A House committee today released a letter showing government regulators pressuring an Ohio bank to terminate all relationships with payday lenders.

“[W]e have generally found that activities related to payday lending are unacceptable for an insured depository institution,” wrote Anthony Lowe, regional director of the Federal Deposit Insurance Corporation, wrote in the letter dated Feb. 15, 2013.

The FDIC, with more than 7,000 employees, is responsible for regulating and auditing more than 4,500 U.S. banks.

According to a May 29 report by the House Oversight and Government Reform Committee, which released the letter, the FDIC is one of the main regulatory agencies involved in executing the Department of Justice-coordinated initiative known as Operation Choke Point.

“The goal of the initiative is to deny these merchants access to the banking and payments networks that every business needs to survive,” the House report said.

>>> Lawmakers Demand Answers From Justice Department on Operation Choke Point

After becoming aware that the Ohio bank did business with payday lenders—one of the industries targeted under Choke Point—the FDIC began an investigation into the bank, whose identity was redacted by the House committee.

“As a result, the FDIC and State of Ohio conducted a joint Compliance and Risk Management visitation of your bank as of December 17, 2012,” the FDIC regional director wrote to the bank’s board of directors.

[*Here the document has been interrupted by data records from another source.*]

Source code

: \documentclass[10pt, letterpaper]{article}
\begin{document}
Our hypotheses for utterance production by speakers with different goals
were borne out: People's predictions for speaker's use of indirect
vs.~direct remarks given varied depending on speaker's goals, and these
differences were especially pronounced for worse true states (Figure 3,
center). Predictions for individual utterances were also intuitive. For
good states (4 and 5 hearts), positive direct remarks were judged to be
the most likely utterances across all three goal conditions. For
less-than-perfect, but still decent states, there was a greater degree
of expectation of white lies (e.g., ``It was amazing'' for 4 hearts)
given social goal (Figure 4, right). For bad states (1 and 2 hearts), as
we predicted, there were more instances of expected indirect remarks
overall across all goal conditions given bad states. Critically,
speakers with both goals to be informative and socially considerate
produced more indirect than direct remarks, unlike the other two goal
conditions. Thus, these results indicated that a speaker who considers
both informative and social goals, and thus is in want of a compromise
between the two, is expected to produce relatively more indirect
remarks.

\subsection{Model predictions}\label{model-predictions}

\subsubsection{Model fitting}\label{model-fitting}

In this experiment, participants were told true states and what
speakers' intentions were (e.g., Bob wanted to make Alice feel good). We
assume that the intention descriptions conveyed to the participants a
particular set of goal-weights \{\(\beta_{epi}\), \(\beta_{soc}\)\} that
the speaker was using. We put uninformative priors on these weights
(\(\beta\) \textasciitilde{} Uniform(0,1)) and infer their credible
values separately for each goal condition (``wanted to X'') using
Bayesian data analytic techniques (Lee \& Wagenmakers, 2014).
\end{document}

>>> See the Full Letter From the FDIC Below

The FDIC was mentioned in letters asking for documentation about Choke Point sent late yesterday to Federal Reserve Chair Janet Yellen and Comptroller of the Currency Thomas Curry by committee Chairman Darrell Issa, R-Calif. and Regulatory Affairs subcommittee Chairman Jim Jordan, R-Ohio.

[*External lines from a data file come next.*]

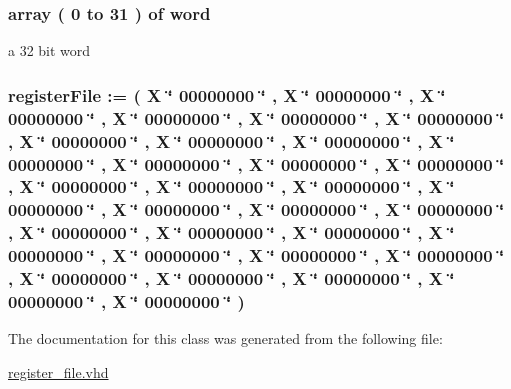 \hypertarget{classregister__file_1_1behavioral_a312e330e12c981e3094d8419afb16a58}{
\subsubsection[{register\-File}]{ {\bfseries array (  0    to    31  )  of {\bfseries {\bf word}}  } }}\label{classregister__file_1_1behavioral_a312e330e12c981e3094d8419afb16a58}
a 32 bit word \hypertarget{classregister__file_1_1behavioral_ab8a5b65dc9034963fa0d029a5d7c5534}{
\subsubsection[{register\-\_\-file}]{ {\bfseries {\bfseries {\bf register\-File}}   \-:=  (  \-X \char`\"{} 00000000 \char`\"{} ,  \-X \char`\"{} 00000000 \char`\"{} ,  \-X \char`\"{} 00000000 \char`\"{} ,  \-X \char`\"{} 00000000 \char`\"{} ,  \-X \char`\"{} 00000000 \char`\"{} ,  \-X \char`\"{} 00000000 \char`\"{} ,  \-X \char`\"{} 00000000 \char`\"{} ,  \-X \char`\"{} 00000000 \char`\"{} ,  \-X \char`\"{} 00000000 \char`\"{} ,  \-X \char`\"{} 00000000 \char`\"{} ,  \-X \char`\"{} 00000000 \char`\"{} ,  \-X \char`\"{} 00000000 \char`\"{} ,  \-X \char`\"{} 00000000 \char`\"{} ,  \-X \char`\"{} 00000000 \char`\"{} ,  \-X \char`\"{} 00000000 \char`\"{} ,  \-X \char`\"{} 00000000 \char`\"{} ,  \-X \char`\"{} 00000000 \char`\"{} ,  \-X \char`\"{} 00000000 \char`\"{} ,  \-X \char`\"{} 00000000 \char`\"{} ,  \-X \char`\"{} 00000000 \char`\"{} ,  \-X \char`\"{} 00000000 \char`\"{} ,  \-X \char`\"{} 00000000 \char`\"{} ,  \-X \char`\"{} 00000000 \char`\"{} ,  \-X \char`\"{} 00000000 \char`\"{} ,  \-X \char`\"{} 00000000 \char`\"{} ,  \-X \char`\"{} 00000000 \char`\"{} ,  \-X \char`\"{} 00000000 \char`\"{} ,  \-X \char`\"{} 00000000 \char`\"{} ,  \-X \char`\"{} 00000000 \char`\"{} ,  \-X \char`\"{} 00000000 \char`\"{} ,  \-X \char`\"{} 00000000 \char`\"{} ,  \-X \char`\"{} 00000000 \char`\"{}  ) } }}\label{classregister__file_1_1behavioral_ab8a5b65dc9034963fa0d029a5d7c5534}


\-The documentation for this class was generated from the following file\-:\begin{DoxyCompactItemize}
\item 
\hyperlink{register__file_8vhd}{register\-\_\-file.\-vhd}\end{DoxyCompactItemize}
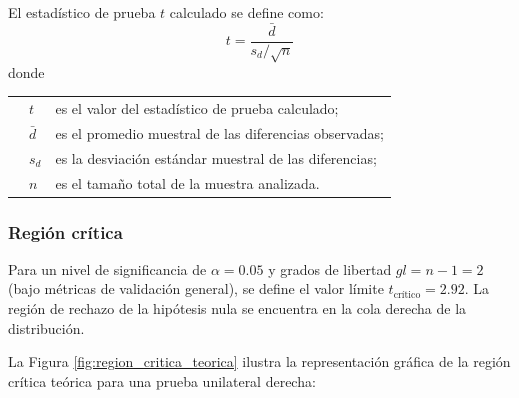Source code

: El estadístico de prueba $t$ calculado se define como:
\begin{equation}
t = \frac{\bar{d}}{s_d / \sqrt{n}}
\end{equation}
\noindent donde

\noindent\begin{tabular}{@{} p{1cm} l p{8.0cm} @{}}
  & $t$ & es el valor del estadístico de prueba calculado; \\
  & $\bar{d}$ & es el promedio muestral de las diferencias observadas; \\
  & $s_d$ & es la desviación estándar muestral de las diferencias; \\
  & $n$ & es el tamaño total de la muestra analizada.
\end{tabular}

\subsubsection{Región crítica}
Para un nivel de significancia de $\alpha = 0.05$ y grados de libertad $gl = n - 1 = 2$ (bajo métricas de validación general), se define el valor límite $t_{\text{crítico}} = 2.92$. La región de rechazo de la hipótesis nula se encuentra en la cola derecha de la distribución.

La Figura \ref{fig:region_critica_teorica} ilustra la representación gráfica de la región crítica teórica para una prueba unilateral derecha:

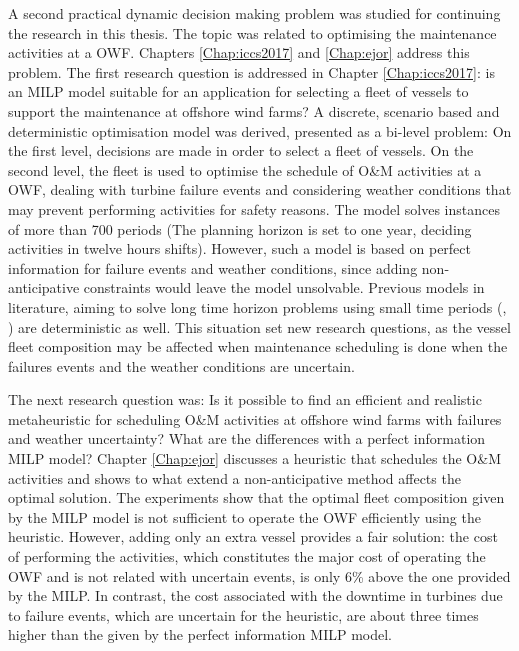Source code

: 
A second practical dynamic decision making problem was studied for continuing the research in this thesis. The topic was related to optimising the maintenance activities at a OWF. Chapters \ref{Chap:iccs2017} and \ref{Chap:ejor} address this problem. The first research question is addressed in Chapter \ref{Chap:iccs2017}: is an MILP model suitable for an application for selecting a fleet of vessels to support the maintenance at offshore wind farms? A discrete, scenario based and deterministic optimisation model was derived, presented as a bi-level problem: On the first level, decisions are made in order to select a fleet of vessels. On the second level, the fleet is used to optimise the schedule of O\&M activities at a OWF, dealing with turbine failure events and considering weather conditions that may prevent performing activities for safety reasons. The model solves instances of more than 700 periods (The planning horizon is set to one year, deciding activities in twelve hours shifts). However, such a model is based on perfect information for failure events and weather conditions, since adding non-anticipative constraints would leave the model unsolvable. Previous models in literature, aiming to solve long time horizon problems using small time periods (\cite{HALVORSENWEARE2013}, \cite{Stalhane2016357}) are deterministic as well. This situation set new research questions, as the vessel fleet composition may be affected when maintenance scheduling is done when the failures events and the weather conditions are uncertain. 

The next research question was: Is it possible to find an efficient and realistic metaheuristic for scheduling O\&M activities at offshore wind farms with failures and weather uncertainty? What are the differences with a perfect information MILP model? Chapter \ref{Chap:ejor} discusses a heuristic that schedules the O\&M activities and shows to what extend a non-anticipative method affects the optimal solution. The experiments show that the optimal fleet composition given by the MILP model is not sufficient to operate the OWF efficiently using the heuristic. However, adding only an extra vessel provides a fair solution: the cost of performing the activities, which constitutes the major cost of operating the OWF and is not related with uncertain events, is only  6\% above the one provided by the MILP. In contrast, the cost associated with the downtime in turbines due to failure events, which are uncertain for the heuristic, are about three times higher than the given by the perfect information MILP model.



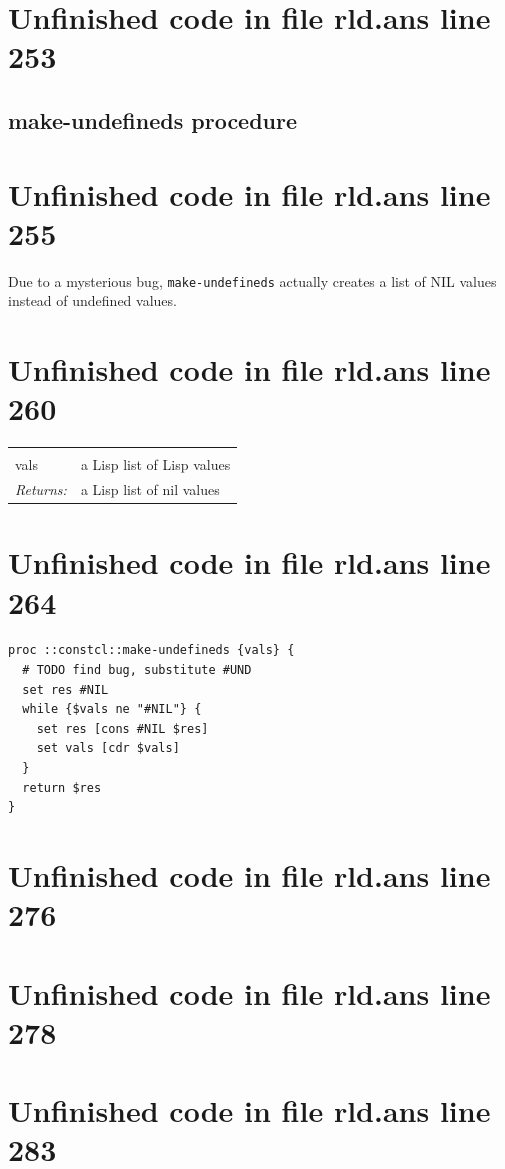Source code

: \documentclass[twoside,9pt]{report}
\begin{document}
\section{Unfinished code in file rld.ans line 253}
\subsection{make-undefineds procedure}
\label{make-undefineds-procedure}
\section{Unfinished code in file rld.ans line 255}


Due to a mysterious bug, \texttt{make-undefineds} actually creates a list of NIL values instead of undefined values.

\section{Unfinished code in file rld.ans line 260}
\noindent\begin{tabular}{ |p{1.9cm} p{8cm}| }
\hline
\rowcolor[HTML]{CCCCCC} \multicolumn{2}{|l|}{\bf make-undefineds (internal)} \\
vals & a Lisp list of Lisp values \\
\textit{Returns:} & a Lisp list of nil values \\
\hline
\end{tabular}
\section{Unfinished code in file rld.ans line 264}
\begin{lstlisting}
proc ::constcl::make-undefineds {vals} {
  # TODO find bug, substitute #UND
  set res #NIL
  while {$vals ne "#NIL"} {
    set res [cons #NIL $res]
    set vals [cdr $vals]
  }
  return $res
}
\end{lstlisting}
\section{Unfinished code in file rld.ans line 276}
\section{Unfinished code in file rld.ans line 278}
\section{Unfinished code in file rld.ans line 283}
\end{document}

>>> Meet Four Business Owners Squeezed by Operation Choke Point

Issa and Jordan wrote in the letter to Yellen:

The Federal Reserve Board is the primary supervisor and regulator of bank holding companies and state-chartered banks that are members of the Federal Reserve System.  In the course of its investigation of Operation Choke Point, the committee has learned that federal regulators are pressuring banks to terminate relationships with legal yet disfavored industries, without regard to the legitimacy or risk profile of individual companies.

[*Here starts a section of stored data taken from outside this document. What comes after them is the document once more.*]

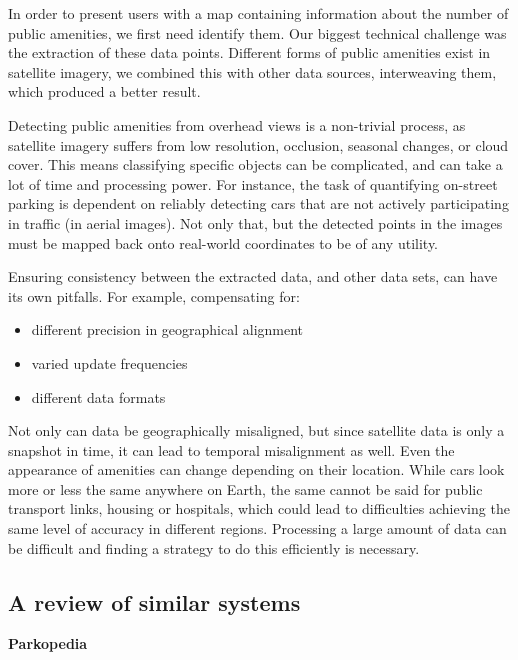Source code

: In order to present users with a map containing information about the
number of public amenities, we first need identify them. Our biggest technical
challenge was the extraction of these data points. Different forms of public
amenities exist in satellite imagery, we combined this with other data
sources, interweaving them, which produced a better result.

Detecting public amenities from overhead views is a non-trivial process,
as satellite imagery suffers from low resolution, occlusion, seasonal changes, or
cloud cover. This means classifying specific objects can be complicated, and can
take a lot of time and processing power. For instance, the task of quantifying
on-street parking is dependent on reliably detecting cars that are not actively
participating in traffic (in aerial images). Not only that, but the detected
points in the images must be mapped back onto real-world coordinates to be of
any utility.

Ensuring consistency between the extracted data, and other data sets,
can have its own pitfalls. For example, compensating for:

\vspace{-3mm}
\begin{itemize}
  \item{different precision in geographical alignment}
  \item{varied update frequencies}
  \item{different data formats}
\end{itemize}
\vspace{-3mm}

Not only can data be geographically misaligned, but since satellite
data is only a snapshot in time, it can lead to temporal misalignment as well.
Even the appearance of amenities can change depending on their location. While
cars look more or less the same anywhere on Earth, the same cannot be said for
public transport links, housing or hospitals, which could lead to difficulties
achieving the same level of accuracy in different regions. Processing a large
amount of data can be difficult and finding a strategy to do this
efficiently is necessary.

\newpage{}

\subsection{A review of similar systems}

\textbf{Parkopedia}

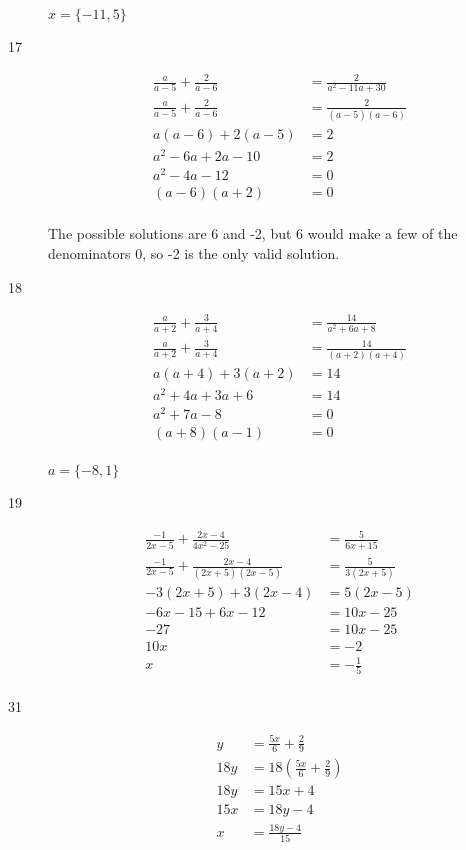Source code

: \documentclass[fleqn,addpoints]{exam}
\begin{document}
\begin{description}
\( x = \{ -11, 5 \} \)

\item[17]
\begin{align*}
  \frac{a}{a-5} + \frac{2}{a-6} &= \frac{2}{a^2-11a+30} \\
  \frac{a}{a-5} + \frac{2}{a-6} &= \frac{2}{(a-5)(a-6)} \\
  a(a-6) + 2(a-5) &= 2 \\
  a^2-6a+2a-10 &= 2 \\
  a^2-4a-12 &= 0 \\
  (a-6)(a+2) &= 0 \\
\end{align*}

The possible solutions are 6 and -2, but 6 would make a few of the denominators 0, so -2 is the only valid solution.

\item[18]
\begin{align*}
  \frac{a}{a+2} + \frac{3}{a+4} &= \frac{14}{a^2+6a+8} \\
  \frac{a}{a+2} + \frac{3}{a+4} &= \frac{14}{(a+2)(a+4)} \\
  a(a+4) + 3(a+2) &= 14 \\
  a^2 + 4a + 3a + 6 &= 14 \\
  a^2 + 7a - 8 &= 0 \\
  (a+8)(a-1) &= 0 \\
\end{align*}

\( \displaystyle a = \{ -8, 1 \} \)

\item[19]
\begin{align*}
  \frac{-1}{2x-5} + \frac{2x-4}{4x^2-25} &= \frac{5}{6x+15} \\
  \frac{-1}{2x-5} + \frac{2x-4}{(2x+5)(2x-5)} &= \frac{5}{3(2x+5)} \\
  -3(2x+5) + 3(2x-4) &= 5(2x-5) \\
  -6x-15 + 6x-12 &= 10x-25 \\
  -27 &= 10x-25 \\
  10x &= -2 \\
  x &= -\frac{1}{5} \\
\end{align*}

\item[31]
\begin{align*}
  y &= \frac{5x}{6} + \frac{2}{9} \\
  18y &= 18 \left( \frac{5x}{6} + \frac{2}{9} \right) \\
  18y &= 15x + 4 \\
  15x &= 18y - 4 \\
  x &= \frac{18y - 4}{15} \\
\end{align*}


\end{description}
\end{document}
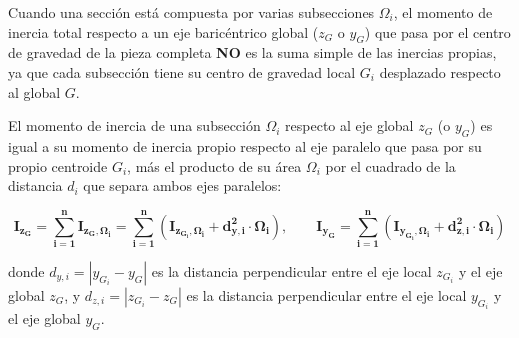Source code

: Cuando una sección está compuesta por varias subsecciones $\Omega_i$, el momento de inercia total respecto a un eje baricéntrico global ($z_G$ o $y_G$) que pasa por el centro de gravedad de la pieza completa \textbf{NO} es la suma simple de las inercias propias, ya que cada subsección tiene su centro de gravedad local $G_i$ desplazado respecto al global $G$.



\begin{tcolorbox}[colback=yellow!10, colframe=orange!85!black, title=\textbf{Teorema de Steiner y Procedimiento Sistemático en Secciones Compuestas}]

    El momento de inercia de una subsección $\Omega_i$ respecto al eje global $z_G$ (o $y_G$) es igual a su momento de inercia propio respecto al eje paralelo que pasa por su propio centroide $G_i$, más el producto de su área $\Omega_i$ por el cuadrado de la distancia $d_i$ que separa ambos ejes paralelos:

    \begin{equation}
        \mathbf{I_{z_G} = \sum_{i=1}^{n} I_{z_G, \Omega_i} = \sum_{i=1}^{n} \left( I_{z_{G_i}, \Omega_i} + d_{y,i}^2 \cdot \Omega_i \right)}, \qquad \mathbf{I_{y_G} = \sum_{i=1}^{n} \left( I_{y_{G_i}, \Omega_i} + d_{z,i}^2 \cdot \Omega_i \right)}
\end{equation}

    donde $d_{y,i} = |y_{G_i} - y_G|$ es la distancia perpendicular entre el eje local $z_{G_i}$ y el eje global $z_G$, y $d_{z,i} = |z_{G_i} - z_G|$ es la distancia perpendicular entre el eje local $y_{G_i}$ y el eje global $y_G$.

\end{tcolorbox}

Issa and Jordan’s requests for documents follow demands to Attorney General Eric Holder and the Justice Department for information about the agency’s secretive operation, in recent letters sent by Republicans in the House and Senate.

An editorial Oct. 10 in the New York Times defended the controversial actions taken by the Justice Department and federal regulators against industries that are out of favor with the Obama administration.

>>> Commentary: How Operation Choke Point Undermines Rule of Law, Harms Economy

Norbert Michel, an expert in financial regulations at The Heritage Foundation, said the newspaper was wrong in its assessment of Operation Choke Point on “many levels.”

“First, third-party payment processors are usually liable for fraud-related chargebacks, so there is a built-in incentive to only sign up legitimate merchants,” Michel said, adding:

It’s true that every single person does not follow the law, but the notion that banks commonly flout federal regulations is absurd. Regardless, the FDIC letter released today is crystal clear. The FDIC openly acknowledged they initiated a compliance investigation for one reason: The bank was processing payments on behalf of payday lenders. It even admits disdain for payday loans.

In the House panel’s letters to Yellen and Curry, they request material about Choke Point “as soon as possible, but no later than 5 p.m. on October 30.”